TASK INSTRUCTIONS
Tell how many lines in these records contain the string "Основные", with only the number as the reply.

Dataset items
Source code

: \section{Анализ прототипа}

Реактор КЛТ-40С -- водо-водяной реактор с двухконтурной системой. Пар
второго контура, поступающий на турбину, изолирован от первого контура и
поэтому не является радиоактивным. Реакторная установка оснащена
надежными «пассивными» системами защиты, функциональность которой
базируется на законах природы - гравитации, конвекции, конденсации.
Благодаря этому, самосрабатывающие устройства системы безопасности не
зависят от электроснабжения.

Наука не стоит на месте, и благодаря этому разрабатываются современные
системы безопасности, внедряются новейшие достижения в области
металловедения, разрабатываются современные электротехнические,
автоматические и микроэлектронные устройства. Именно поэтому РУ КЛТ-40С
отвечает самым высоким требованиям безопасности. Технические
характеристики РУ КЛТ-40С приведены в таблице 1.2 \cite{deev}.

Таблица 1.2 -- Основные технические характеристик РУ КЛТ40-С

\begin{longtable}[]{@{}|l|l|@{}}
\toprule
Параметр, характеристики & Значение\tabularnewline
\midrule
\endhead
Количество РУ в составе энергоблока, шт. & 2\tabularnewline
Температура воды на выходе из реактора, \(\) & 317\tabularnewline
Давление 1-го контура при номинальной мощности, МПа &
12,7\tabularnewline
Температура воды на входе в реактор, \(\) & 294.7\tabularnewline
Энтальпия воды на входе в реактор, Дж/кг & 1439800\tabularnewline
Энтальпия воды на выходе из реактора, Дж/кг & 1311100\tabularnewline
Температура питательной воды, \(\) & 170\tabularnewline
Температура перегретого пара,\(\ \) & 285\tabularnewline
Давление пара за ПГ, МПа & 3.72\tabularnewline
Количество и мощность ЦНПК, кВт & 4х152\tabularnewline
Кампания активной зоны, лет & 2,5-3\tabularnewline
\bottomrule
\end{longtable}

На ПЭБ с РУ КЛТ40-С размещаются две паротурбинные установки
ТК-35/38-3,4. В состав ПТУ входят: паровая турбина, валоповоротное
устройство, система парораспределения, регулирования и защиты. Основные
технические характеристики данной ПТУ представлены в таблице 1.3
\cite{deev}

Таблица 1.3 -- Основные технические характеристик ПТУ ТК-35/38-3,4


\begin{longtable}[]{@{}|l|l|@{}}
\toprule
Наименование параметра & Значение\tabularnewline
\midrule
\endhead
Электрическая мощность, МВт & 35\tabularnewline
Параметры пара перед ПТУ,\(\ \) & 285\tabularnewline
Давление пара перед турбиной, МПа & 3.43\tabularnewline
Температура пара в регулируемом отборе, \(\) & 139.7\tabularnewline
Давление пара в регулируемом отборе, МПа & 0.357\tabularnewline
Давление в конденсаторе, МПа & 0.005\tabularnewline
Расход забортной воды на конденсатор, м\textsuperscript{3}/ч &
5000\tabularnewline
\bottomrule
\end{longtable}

TASK RESULT
3